» Records to process:
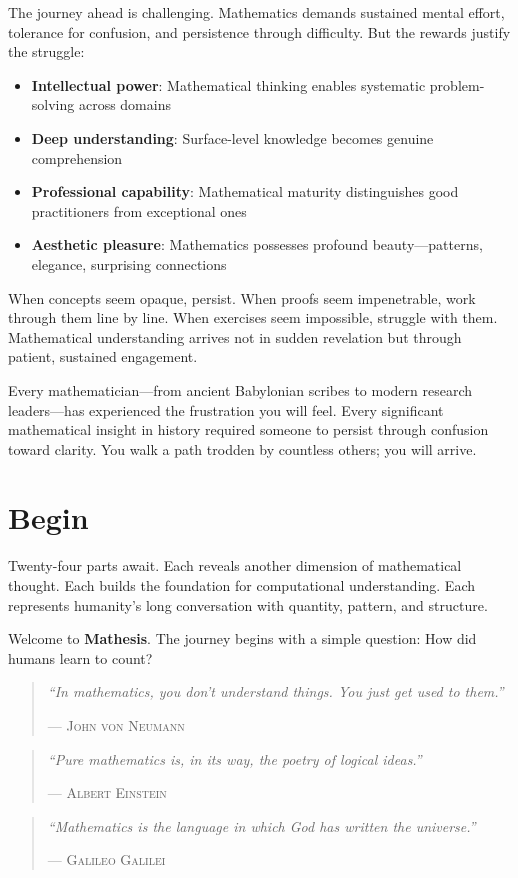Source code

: The journey ahead is challenging. Mathematics demands sustained mental effort, tolerance for confusion, and persistence through difficulty. But the rewards justify the struggle:

\begin{itemize}
    \item \textbf{Intellectual power}: Mathematical thinking enables systematic problem-solving across domains
    \item \textbf{Deep understanding}: Surface-level knowledge becomes genuine comprehension
    \item \textbf{Professional capability}: Mathematical maturity distinguishes good practitioners from exceptional ones
    \item \textbf{Aesthetic pleasure}: Mathematics possesses profound beauty—patterns, elegance, surprising connections
\end{itemize}

When concepts seem opaque, persist. When proofs seem impenetrable, work through them line by line. When exercises seem impossible, struggle with them. Mathematical understanding arrives not in sudden revelation but through patient, sustained engagement.

Every mathematician—from ancient Babylonian scribes to modern research leaders—has experienced the frustration you will feel. Every significant mathematical insight in history required someone to persist through confusion toward clarity. You walk a path trodden by countless others; you will arrive.

\section*{Begin}

Twenty-four parts await. Each reveals another dimension of mathematical thought. Each builds the foundation for computational understanding. Each represents humanity's long conversation with quantity, pattern, and structure.

Welcome to \textbf{Mathesis}. The journey begins with a simple question: How did humans learn to count?

\vfill

\begin{quote}
\textit{``In mathematics, you don't understand things. You just get used to them.''}

\hfill--- \textsc{John von Neumann}
\end{quote}

\begin{quote}
\textit{``Pure mathematics is, in its way, the poetry of logical ideas.''}

\hfill--- \textsc{Albert Einstein}
\end{quote}

\begin{quote}
\textit{``Mathematics is the language in which God has written the universe.''}

\hfill--- \textsc{Galileo Galilei}
\end{quote}

\clearpage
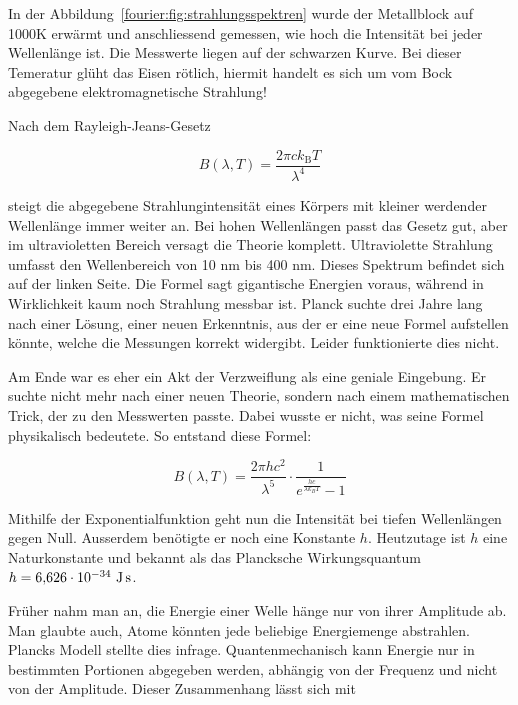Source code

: 	
	
	In der Abbildung~\ref{fourier:fig:strahlungsspektren} wurde der Metallblock auf 1000K erwärmt und anschliessend gemessen, wie hoch die Intensität bei jeder Wellenlänge ist. 
	Die Messwerte liegen auf der schwarzen Kurve.
	Bei dieser Temeratur glüht das Eisen rötlich, hiermit handelt es sich um vom Bock abgegebene elektromagnetische Strahlung!
	
	
	Nach dem Rayleigh-Jeans-Gesetz 
	
	\begin{equation}
		B(\lambda, T) = \frac{2 \pi c k_\mathrm{B} T}{\lambda^4}
	\end{equation}
	
	steigt die abgegebene Strahlungintensität eines Körpers mit kleiner werdender Wellenlänge immer weiter an. 
	Bei hohen Wellenlängen passt das Gesetz gut, aber im ultravioletten Bereich versagt die Theorie komplett. Ultraviolette Strahlung umfasst den Wellenbereich von 10 nm bis 400 nm. 
	Dieses Spektrum befindet sich auf der linken Seite.
	Die Formel sagt gigantische Energien voraus, während in Wirklichkeit kaum noch Strahlung messbar ist.
	Planck suchte drei Jahre lang nach einer Lösung, einer neuen Erkenntnis, aus der er eine neue Formel aufstellen könnte, welche die Messungen korrekt widergibt. 
	Leider funktionierte dies nicht.
	
	
	Am Ende war es eher ein Akt der Verzweiflung als eine geniale Eingebung. Er suchte nicht mehr nach einer neuen Theorie, sondern nach einem mathematischen Trick, der zu den Messwerten passte. 
	Dabei wusste er nicht, was seine Formel physikalisch bedeutete.
	So entstand diese Formel: 
	
	\begin{equation}
		B(\lambda, T) = \frac{2 \pi h c^2}{\lambda^5} \cdot \frac{1}{e^{\frac{h c}{\lambda k_B T}} - 1}
	\end{equation}
	
	Mithilfe der Exponentialfunktion geht nun die Intensität bei tiefen Wellenlängen gegen Null. Ausserdem benötigte er noch eine Konstante $h$. Heutzutage ist $h$ eine Naturkonstante und bekannt als das Plancksche Wirkungsquantum $h = 6{,}626 \cdot 10^{-34} \ \text{J\,s}$. 
	


	
	
	
	Früher nahm man an, die Energie einer Welle hänge nur von ihrer Amplitude ab. 
	Man glaubte auch, Atome könnten jede beliebige Energiemenge abstrahlen. 
	Plancks Modell stellte dies infrage. 
	Quantenmechanisch kann Energie nur in bestimmten Portionen abgegeben werden, abhängig von der Frequenz und nicht von der Amplitude. 
	Dieser Zusammenhang lässt sich mit
	
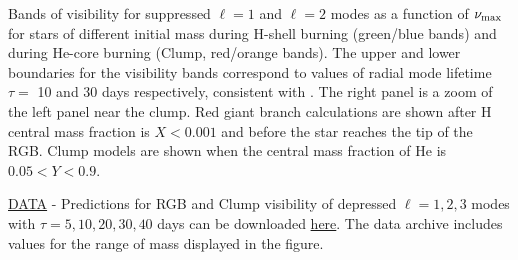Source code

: \label{fig:visibility} Bands of visibility for suppressed $\ell=1$ and $\ell=2$ modes as a function of $\nu_{\rm max}$ for stars of different initial mass during H-shell burning (green/blue bands) and during He-core burning (Clump, red/orange bands). The upper and lower boundaries for the visibility bands correspond to values of radial mode lifetime $\tau=$ 10 and 30 days respectively, consistent with \citet{Dupret_2009,Corsaro_2015}. The right panel is a zoom of the left panel near the clump. Red giant branch calculations are shown after H central mass fraction is $ X < 0.001$ and before the star reaches the tip of the RGB. Clump models are shown when the central mass fraction of He is $0.05 < Y < 0.9$.

\href{https://www.authorea.com/users/2/articles/38219/master/file/figures/integral_stack1/Data.zip}{DATA} - Predictions for RGB and Clump visibility of depressed $\ell=1,2,3$ modes with $\tau=5,10,20,30,40$ days can be downloaded \href{https://www.authorea.com/users/2/articles/38219/master/file/figures/integral_stack1/Data.zip}{here}. The data archive includes values for the range of mass displayed in the figure.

» Exercise aim:
Leave the pictures out, and print every line of the listing exactly as written.

» Your solution:
Source code

: The journey ahead is challenging. Mathematics demands sustained mental effort, tolerance for confusion, and persistence through difficulty. But the rewards justify the struggle:

\begin{itemize}
    \item \textbf{Intellectual power}: Mathematical thinking enables systematic problem-solving across domains
    \item \textbf{Deep understanding}: Surface-level knowledge becomes genuine comprehension
    \item \textbf{Professional capability}: Mathematical maturity distinguishes good practitioners from exceptional ones
    \item \textbf{Aesthetic pleasure}: Mathematics possesses profound beauty—patterns, elegance, surprising connections
\end{itemize}

When concepts seem opaque, persist. When proofs seem impenetrable, work through them line by line. When exercises seem impossible, struggle with them. Mathematical understanding arrives not in sudden revelation but through patient, sustained engagement.

Every mathematician—from ancient Babylonian scribes to modern research leaders—has experienced the frustration you will feel. Every significant mathematical insight in history required someone to persist through confusion toward clarity. You walk a path trodden by countless others; you will arrive.

\section*{Begin}

Twenty-four parts await. Each reveals another dimension of mathematical thought. Each builds the foundation for computational understanding. Each represents humanity's long conversation with quantity, pattern, and structure.

Welcome to \textbf{Mathesis}. The journey begins with a simple question: How did humans learn to count?

\vfill

\begin{quote}
\textit{``In mathematics, you don't understand things. You just get used to them.''}

\hfill--- \textsc{John von Neumann}
\end{quote}

\begin{quote}
\textit{``Pure mathematics is, in its way, the poetry of logical ideas.''}

\hfill--- \textsc{Albert Einstein}
\end{quote}

\begin{quote}
\textit{``Mathematics is the language in which God has written the universe.''}

\hfill--- \textsc{Galileo Galilei}
\end{quote}

\clearpage
Source code

: 	
	
	In der Abbildung~\ref{fourier:fig:strahlungsspektren} wurde der Metallblock auf 1000K erwärmt und anschliessend gemessen, wie hoch die Intensität bei jeder Wellenlänge ist. 
	Die Messwerte liegen auf der schwarzen Kurve.
	Bei dieser Temeratur glüht das Eisen rötlich, hiermit handelt es sich um vom Bock abgegebene elektromagnetische Strahlung!
	
	
	Nach dem Rayleigh-Jeans-Gesetz 
	
	\begin{equation}
		B(\lambda, T) = \frac{2 \pi c k_\mathrm{B} T}{\lambda^4}
	\end{equation}
	
	steigt die abgegebene Strahlungintensität eines Körpers mit kleiner werdender Wellenlänge immer weiter an. 
	Bei hohen Wellenlängen passt das Gesetz gut, aber im ultravioletten Bereich versagt die Theorie komplett. Ultraviolette Strahlung umfasst den Wellenbereich von 10 nm bis 400 nm. 
	Dieses Spektrum befindet sich auf der linken Seite.
	Die Formel sagt gigantische Energien voraus, während in Wirklichkeit kaum noch Strahlung messbar ist.
	Planck suchte drei Jahre lang nach einer Lösung, einer neuen Erkenntnis, aus der er eine neue Formel aufstellen könnte, welche die Messungen korrekt widergibt. 
	Leider funktionierte dies nicht.
	
	
	Am Ende war es eher ein Akt der Verzweiflung als eine geniale Eingebung. Er suchte nicht mehr nach einer neuen Theorie, sondern nach einem mathematischen Trick, der zu den Messwerten passte. 
	Dabei wusste er nicht, was seine Formel physikalisch bedeutete.
	So entstand diese Formel: 
	
	\begin{equation}
		B(\lambda, T) = \frac{2 \pi h c^2}{\lambda^5} \cdot \frac{1}{e^{\frac{h c}{\lambda k_B T}} - 1}
	\end{equation}
	
	Mithilfe der Exponentialfunktion geht nun die Intensität bei tiefen Wellenlängen gegen Null. Ausserdem benötigte er noch eine Konstante $h$. Heutzutage ist $h$ eine Naturkonstante und bekannt als das Plancksche Wirkungsquantum $h = 6{,}626 \cdot 10^{-34} \ \text{J\,s}$. 
	


	
	
	
	Früher nahm man an, die Energie einer Welle hänge nur von ihrer Amplitude ab. 
	Man glaubte auch, Atome könnten jede beliebige Energiemenge abstrahlen. 
	Plancks Modell stellte dies infrage. 
	Quantenmechanisch kann Energie nur in bestimmten Portionen abgegeben werden, abhängig von der Frequenz und nicht von der Amplitude. 
	Dieser Zusammenhang lässt sich mit
	
Source code

: \label{fig:visibility} Bands of visibility for suppressed $\ell=1$ and $\ell=2$ modes as a function of $\nu_{\rm max}$ for stars of different initial mass during H-shell burning (green/blue bands) and during He-core burning (Clump, red/orange bands). The upper and lower boundaries for the visibility bands correspond to values of radial mode lifetime $\tau=$ 10 and 30 days respectively, consistent with \citet{Dupret_2009,Corsaro_2015}. The right panel is a zoom of the left panel near the clump. Red giant branch calculations are shown after H central mass fraction is $ X < 0.001$ and before the star reaches the tip of the RGB. Clump models are shown when the central mass fraction of He is $0.05 < Y < 0.9$.

\href{https://www.authorea.com/users/2/articles/38219/master/file/figures/integral_stack1/Data.zip}{DATA} - Predictions for RGB and Clump visibility of depressed $\ell=1,2,3$ modes with $\tau=5,10,20,30,40$ days can be downloaded \href{https://www.authorea.com/users/2/articles/38219/master/file/figures/integral_stack1/Data.zip}{here}. The data archive includes values for the range of mass displayed in the figure.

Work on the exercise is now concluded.